- ACTIVITY -
Your answer must be every line of the data below that holds the string "globalen", copied exactly.
### LISTED RECORDS ###
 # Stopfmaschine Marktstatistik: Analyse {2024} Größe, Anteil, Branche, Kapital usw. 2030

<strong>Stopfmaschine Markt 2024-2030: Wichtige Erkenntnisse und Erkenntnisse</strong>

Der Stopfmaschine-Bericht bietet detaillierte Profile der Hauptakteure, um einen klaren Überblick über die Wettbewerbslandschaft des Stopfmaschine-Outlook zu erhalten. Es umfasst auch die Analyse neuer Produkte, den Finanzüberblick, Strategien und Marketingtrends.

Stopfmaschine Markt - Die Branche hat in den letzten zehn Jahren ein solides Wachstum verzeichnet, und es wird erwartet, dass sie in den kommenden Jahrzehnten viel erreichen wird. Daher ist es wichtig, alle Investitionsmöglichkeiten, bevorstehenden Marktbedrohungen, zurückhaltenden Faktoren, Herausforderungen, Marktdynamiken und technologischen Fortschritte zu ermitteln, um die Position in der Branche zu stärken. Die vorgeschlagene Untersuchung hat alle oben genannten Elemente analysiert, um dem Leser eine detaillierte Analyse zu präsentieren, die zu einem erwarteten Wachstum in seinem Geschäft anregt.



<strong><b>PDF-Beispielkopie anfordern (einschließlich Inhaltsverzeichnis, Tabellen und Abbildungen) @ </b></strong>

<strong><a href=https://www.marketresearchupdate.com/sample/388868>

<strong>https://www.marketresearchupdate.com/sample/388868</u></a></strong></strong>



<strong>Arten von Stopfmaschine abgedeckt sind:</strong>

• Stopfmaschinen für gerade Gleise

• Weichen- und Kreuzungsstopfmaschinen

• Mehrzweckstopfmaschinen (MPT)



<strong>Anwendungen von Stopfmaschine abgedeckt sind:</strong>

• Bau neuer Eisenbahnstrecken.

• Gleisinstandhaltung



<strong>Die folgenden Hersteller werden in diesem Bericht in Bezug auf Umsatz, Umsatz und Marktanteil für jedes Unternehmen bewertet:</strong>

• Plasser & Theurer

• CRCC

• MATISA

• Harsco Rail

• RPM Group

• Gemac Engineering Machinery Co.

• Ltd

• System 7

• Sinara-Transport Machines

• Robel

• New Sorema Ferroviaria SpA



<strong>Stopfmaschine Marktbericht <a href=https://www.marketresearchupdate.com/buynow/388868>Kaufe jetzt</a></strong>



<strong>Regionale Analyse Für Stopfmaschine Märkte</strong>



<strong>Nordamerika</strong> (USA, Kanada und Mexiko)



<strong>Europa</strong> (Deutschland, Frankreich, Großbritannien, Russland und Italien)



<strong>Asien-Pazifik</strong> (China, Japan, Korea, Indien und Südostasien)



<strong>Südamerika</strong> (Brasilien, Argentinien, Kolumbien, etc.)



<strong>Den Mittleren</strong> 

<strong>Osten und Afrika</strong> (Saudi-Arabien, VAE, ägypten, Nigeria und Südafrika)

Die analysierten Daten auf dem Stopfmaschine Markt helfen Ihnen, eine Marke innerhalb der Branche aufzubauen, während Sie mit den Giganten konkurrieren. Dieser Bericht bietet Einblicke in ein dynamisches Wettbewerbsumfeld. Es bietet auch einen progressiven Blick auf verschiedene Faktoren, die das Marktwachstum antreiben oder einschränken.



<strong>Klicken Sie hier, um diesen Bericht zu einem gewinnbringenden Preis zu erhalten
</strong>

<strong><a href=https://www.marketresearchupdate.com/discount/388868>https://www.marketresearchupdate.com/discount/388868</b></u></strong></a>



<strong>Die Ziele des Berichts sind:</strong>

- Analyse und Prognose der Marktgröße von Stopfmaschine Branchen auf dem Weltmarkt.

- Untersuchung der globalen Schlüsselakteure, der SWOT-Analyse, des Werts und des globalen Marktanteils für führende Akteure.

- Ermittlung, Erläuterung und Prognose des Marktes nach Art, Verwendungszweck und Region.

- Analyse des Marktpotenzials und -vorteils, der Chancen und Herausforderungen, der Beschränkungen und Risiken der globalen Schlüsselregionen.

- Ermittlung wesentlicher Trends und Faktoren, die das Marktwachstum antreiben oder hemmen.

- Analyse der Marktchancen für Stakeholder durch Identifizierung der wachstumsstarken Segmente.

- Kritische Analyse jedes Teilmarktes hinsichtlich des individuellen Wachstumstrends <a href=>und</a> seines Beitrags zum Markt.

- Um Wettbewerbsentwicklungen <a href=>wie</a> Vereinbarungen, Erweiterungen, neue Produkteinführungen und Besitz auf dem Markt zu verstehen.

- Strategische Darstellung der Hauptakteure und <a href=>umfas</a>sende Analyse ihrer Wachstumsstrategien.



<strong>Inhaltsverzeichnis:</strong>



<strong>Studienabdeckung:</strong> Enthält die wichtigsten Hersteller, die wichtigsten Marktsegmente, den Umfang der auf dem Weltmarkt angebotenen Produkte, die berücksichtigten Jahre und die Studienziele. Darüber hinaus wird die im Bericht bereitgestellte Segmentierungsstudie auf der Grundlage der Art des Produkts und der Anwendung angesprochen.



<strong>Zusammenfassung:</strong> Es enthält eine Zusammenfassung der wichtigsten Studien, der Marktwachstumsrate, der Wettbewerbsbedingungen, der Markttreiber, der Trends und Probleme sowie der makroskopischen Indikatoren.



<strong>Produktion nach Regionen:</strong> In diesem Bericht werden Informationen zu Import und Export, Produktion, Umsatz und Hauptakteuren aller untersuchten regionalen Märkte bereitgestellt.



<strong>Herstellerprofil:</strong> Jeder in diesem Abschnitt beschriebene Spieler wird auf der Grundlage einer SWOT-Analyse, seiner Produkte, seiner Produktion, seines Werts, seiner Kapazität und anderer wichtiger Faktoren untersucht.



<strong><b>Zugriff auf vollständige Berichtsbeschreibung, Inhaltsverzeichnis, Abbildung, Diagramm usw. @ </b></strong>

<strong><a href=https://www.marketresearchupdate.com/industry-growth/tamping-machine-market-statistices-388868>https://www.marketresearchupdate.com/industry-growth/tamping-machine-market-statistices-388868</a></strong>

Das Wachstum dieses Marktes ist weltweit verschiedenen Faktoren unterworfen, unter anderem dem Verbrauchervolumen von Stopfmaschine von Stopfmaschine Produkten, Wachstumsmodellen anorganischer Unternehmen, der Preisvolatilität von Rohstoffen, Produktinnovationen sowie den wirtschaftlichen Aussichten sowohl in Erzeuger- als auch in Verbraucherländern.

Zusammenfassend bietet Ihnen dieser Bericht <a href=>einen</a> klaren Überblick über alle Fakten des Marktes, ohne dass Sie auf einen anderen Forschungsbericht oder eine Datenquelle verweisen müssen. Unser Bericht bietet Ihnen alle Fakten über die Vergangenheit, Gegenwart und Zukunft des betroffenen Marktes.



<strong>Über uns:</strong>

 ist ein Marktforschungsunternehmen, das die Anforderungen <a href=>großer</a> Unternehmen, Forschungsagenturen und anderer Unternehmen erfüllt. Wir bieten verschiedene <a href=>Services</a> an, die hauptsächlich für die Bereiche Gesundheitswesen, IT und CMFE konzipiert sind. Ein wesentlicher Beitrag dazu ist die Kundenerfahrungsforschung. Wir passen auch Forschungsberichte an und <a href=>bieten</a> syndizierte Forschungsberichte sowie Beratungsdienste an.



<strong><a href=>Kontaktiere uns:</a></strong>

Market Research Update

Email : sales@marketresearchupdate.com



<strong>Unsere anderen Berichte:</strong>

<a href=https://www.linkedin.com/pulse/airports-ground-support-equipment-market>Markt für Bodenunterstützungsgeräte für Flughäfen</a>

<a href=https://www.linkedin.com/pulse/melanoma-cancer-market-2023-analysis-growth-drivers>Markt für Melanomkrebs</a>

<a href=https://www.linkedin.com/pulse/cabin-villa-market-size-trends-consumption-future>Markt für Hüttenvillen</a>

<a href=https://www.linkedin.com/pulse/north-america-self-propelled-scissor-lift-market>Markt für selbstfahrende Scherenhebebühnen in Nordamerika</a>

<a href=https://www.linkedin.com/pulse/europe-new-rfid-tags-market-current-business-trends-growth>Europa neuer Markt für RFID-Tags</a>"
###
- WRITTEN SOLUTION -
- Untersuchung der globalen Schlüsselakteure, der SWOT-Analyse, des Werts und des globalen Marktanteils für führende Akteure.
- Analyse des Marktpotenzials und -vorteils, der Chancen und Herausforderungen, der Beschränkungen und Risiken der globalen Schlüsselregionen.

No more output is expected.